Luis Henrique B. Braido*
Em 1º de maio de 2006, o governo boliviano anunciou a nacionalização de todas as etapas da produção e distribuição da indústria de hidrocarbonetos em seu território. Tropas militares ocuparam postos de produção, refinarias e dutos, expropriando o patrimônio de inúmeras empresas multinacionais, entre elas, a Petrobrás. Diferentes segmentos da sociedade brasileira reagiram com enorme indignação ao episódio que contraria os interesses da Petrobrás, afeta os planos de expansão de alguns setores da indústria nacional e expõe uma fratura de nossa política externa. A imprensa brasileira divulga pesadas e merecidas críticas ao Ministério das Relações Exteriores, que discute a construção de um gigantesco gasoduto para promover a integração energética sul-americana. Entretanto, pouco tem sido mencionado sobre episódios recentes em que o Brasil também desrespeitou direitos privados sob a justificativa de proteção à população.

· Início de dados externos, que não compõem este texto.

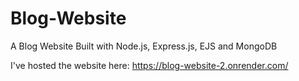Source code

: # Blog-Website
A Blog Website Built with Node.js, Express.js, EJS and MongoDB

I've hosted the website here: https://blog-website-2.onrender.com/
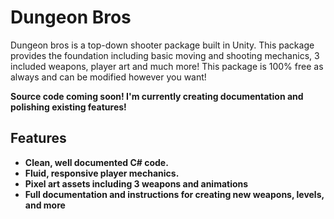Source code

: # Dungeon Bros

Dungeon bros is a top-down shooter package built in Unity. This package provides the foundation including basic moving and shooting mechanics, 3 included weapons, player art and much more! This package is 100% free as always and can be modified however you want!

<b>Source code coming soon! I'm currently creating documentation and polishing existing features!

## Features

<ul>
<li>Clean, well documented C# code.
<li>Fluid, responsive player mechanics.
<li>Pixel art assets including 3 weapons and animations
<li>Full documentation and instructions for creating new weapons, levels, and more
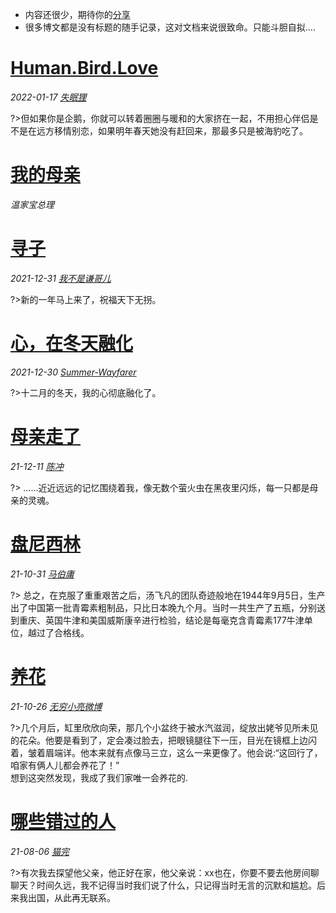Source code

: * 内容还很少，期待你的[分享](/README.md?id=贡献)   
* 很多博文都是没有标题的随手记录，这对文档来说很致命。只能斗胆自拟....     

# [Human.Bird.Love](https://weibo.com/6130949041/Lbb4KohE6)   
*2022-01-17 [失眠狸](https://weibo.com/u/6130949041)*     

?>但如果你是企鹅，你就可以转着圈圈与暖和的大家挤在一起，不用担心伴侣是不是在远方移情别恋，如果明年春天她没有赶回来，那最多只是被海豹吃了。


# [我的母亲](/articles/我的母亲.md)
*温家宝总理*  


# [寻子](https://weibo.com/1740006833/L8Chbhsmh)        
*2021-12-31 [我不是谦哥儿](https://weibo.com/u/1740006833)*

?>新的一年马上来了，祝福天下无拐。


# [心，在冬天融化](https://weibo.com/2524855822/L8qgRlhOg)   
*2021-12-30 [Summer-Wayfarer](https://weibo.com/n/Summer-Wayfarer)*   

?>十二月的冬天，我的心彻底融化了。


# [母亲走了](https://weibo.com/2824142045/L5wm88nET)  
*21-12-11 [陈冲](https://weibo.com/u/2824142045)*    

?> ……近近远远的记忆围绕着我，像无数个萤火虫在黑夜里闪烁，每一只都是母亲的灵魂。


# [盘尼西林](https://weibo.com/1444865141/KFf3Xy6Jn)   
*21-10-31 [马伯庸](https://weibo.com/u/1444865141)*     

?> 总之，在克服了重重艰苦之后，汤飞凡的团队奇迹般地在1944年9月5日，生产出了中国第一批青霉素粗制品，只比日本晚九个月。当时一共生产了五瓶，分别送到重庆、英国牛津和美国威斯康辛进行检验，结论是每毫克含青霉素177牛津单位，越过了合格线。


# [养花](https://weibo.com/1393017020/L3fZpFfIN)
*21-10-26  [无穷小亮微博](https://weibo.com/u/1393017020)*    

?>几个月后，缸里欣欣向荣，那几个小盆终于被水汽滋润，绽放出姥爷见所未见的花朵。他要是看到了，定会凑过脸去，把眼镜腿往下一压，目光在镜框上边闪着，皱着眉端详。他本来就有点像马三立，这么一来更像了。他会说:“这回行了，咱家有俩人儿都会养花了！”    
想到这突然发现，我成了我们家唯一会养花的.  

# [哪些错过的人](https://weibo.com/2274910670/KseavdCYh)    
*21-08-06 [猫完](https://weibo.com/u/2274910670)*  

?>有次我去探望他父亲，他正好在家，他父亲说：xx也在，你要不要去他房间聊聊天？时间久远，我不记得当时我们说了什么，只记得当时无言的沉默和尴尬。后来我出国，从此再无联系。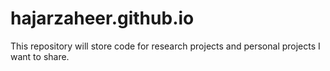 # hajarzaheer.github.io
This repository will store code for research projects and personal projects I want to share.
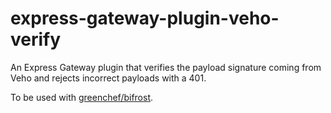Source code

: # express-gateway-plugin-veho-verify
An Express Gateway plugin that verifies the payload signature coming from Veho and rejects incorrect payloads with a 401. 

To be used with [greenchef/bifrost](https://github.com/greenchef/bifrost).
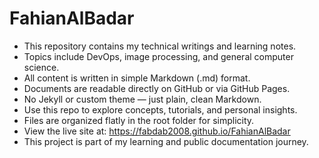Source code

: # FahianAlBadar
- This repository contains my technical writings and learning notes.
- Topics include DevOps, image processing, and general computer science.
- All content is written in simple Markdown (.md) format.
- Documents are readable directly on GitHub or via GitHub Pages.
- No Jekyll or custom theme — just plain, clean Markdown.
- Use this repo to explore concepts, tutorials, and personal insights.
- Files are organized flatly in the root folder for simplicity.
- View the live site at: https://fabdab2008.github.io/FahianAlBadar
- This project is part of my learning and public documentation journey.
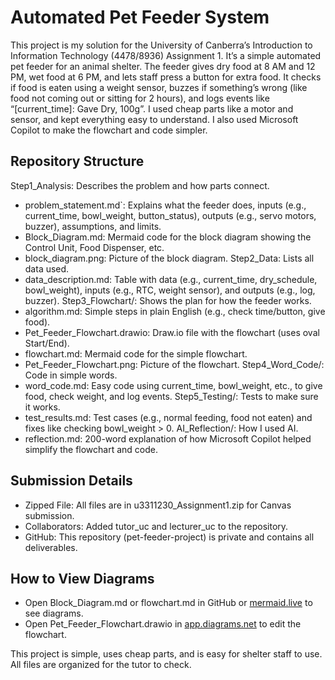 # Automated Pet Feeder System

This project is my solution for the University of Canberra’s Introduction to Information Technology (4478/8936) Assignment 1. It’s a simple automated pet feeder for an animal shelter. The feeder gives dry food at 8 AM and 12 PM, wet food at 6 PM, and lets staff press a button for extra food. It checks if food is eaten using a weight sensor, buzzes if something’s wrong (like food not coming out or sitting for 2 hours), and logs events like “[current_time]: Gave Dry, 100g”. I used cheap parts like a motor and sensor, and kept everything easy to understand. I also used Microsoft Copilot to make the flowchart and code simpler.

## Repository Structure

Step1_Analysis: Describes the problem and how parts connect.
  - problem_statement.md`: Explains what the feeder does, inputs (e.g., current_time, bowl_weight, button_status), outputs (e.g., servo motors, buzzer), assumptions, and limits.
  - Block_Diagram.md: Mermaid code for the block diagram showing the Control Unit, Food Dispenser, etc.
  - block_diagram.png: Picture of the block diagram.
Step2_Data: Lists all data used.
  - data_description.md: Table with data (e.g., current_time, dry_schedule, bowl_weight), inputs (e.g., RTC, weight sensor), and outputs (e.g., log, buzzer).
Step3_Flowchart/: Shows the plan for how the feeder works.
  - algorithm.md: Simple steps in plain English (e.g., check time/button, give food).
  - Pet_Feeder_Flowchart.drawio: Draw.io file with the flowchart (uses oval Start/End).
  - flowchart.md: Mermaid code for the simple flowchart.
  - Pet_Feeder_Flowchart.png: Picture of the flowchart.
Step4_Word_Code/: Code in simple words.
  - word_code.md: Easy code using current_time, bowl_weight, etc., to give food, check weight, and log events.
Step5_Testing/: Tests to make sure it works.
  - test_results.md: Test cases (e.g., normal feeding, food not eaten) and fixes like checking bowl_weight > 0.
AI_Reflection/: How I used AI.
  - reflection.md: 200-word explanation of how Microsoft Copilot helped simplify the flowchart and code.

## Submission Details

- Zipped File: All files are in u3311230_Assignment1.zip for Canvas submission.
- Collaborators: Added tutor_uc and lecturer_uc to the repository.
- GitHub: This repository (pet-feeder-project) is private and contains all deliverables.

## How to View Diagrams
- Open Block_Diagram.md or flowchart.md in GitHub or [mermaid.live](https://mermaid.live) to see diagrams.
- Open Pet_Feeder_Flowchart.drawio in [app.diagrams.net](https://app.diagrams.net) to edit the flowchart.


This project is simple, uses cheap parts, and is easy for shelter staff to use. All files are organized for the tutor to check.

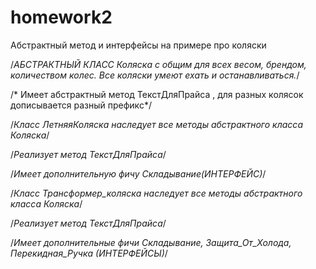 homework2
=========

Абстрактный метод и интерфейсы на примере про коляски

/*АБСТРАКТНЫЙ КЛАСС Коляска с общим для всех весом, брендом, количеством колес. Все коляски умеют ехать и останавливаться.*/

/* Имеет абстрактный метод ТекстДляПрайса , для разных колясок дописывается разный префикс*/


/*Класс ЛетняяКоляска наследует все методы абстрактного класса Коляска*/

/*Реализует метод ТекстДляПрайса*/

/*Имеет дополнительную фичу Складывание(ИНТЕРФЕЙС)*/



/*Класс Трансформер_коляска наследует все методы абстрактного класса Коляска*/

/*Реализует метод ТекстДляПрайса*/

/*Имеет дополнительные фичи Складывание, Защита_От_Холода, Перекидная_Ручка (ИНТЕРФЕЙСЫ)*/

Apesar de amargo, precisamos reconhecer que a sociedade brasileira é bastante leniente com usurpações de direitos ocorridas em nosso país. Remontando ao século 19, a família real portuguesa costumava desapropriar residências privadas em nosso território para uso pessoal. Esse traço pitoresco da formação social do Brasil reflete o precário estágio de nossos colonizadores quanto a valores capitalistas já comuns a outros povos.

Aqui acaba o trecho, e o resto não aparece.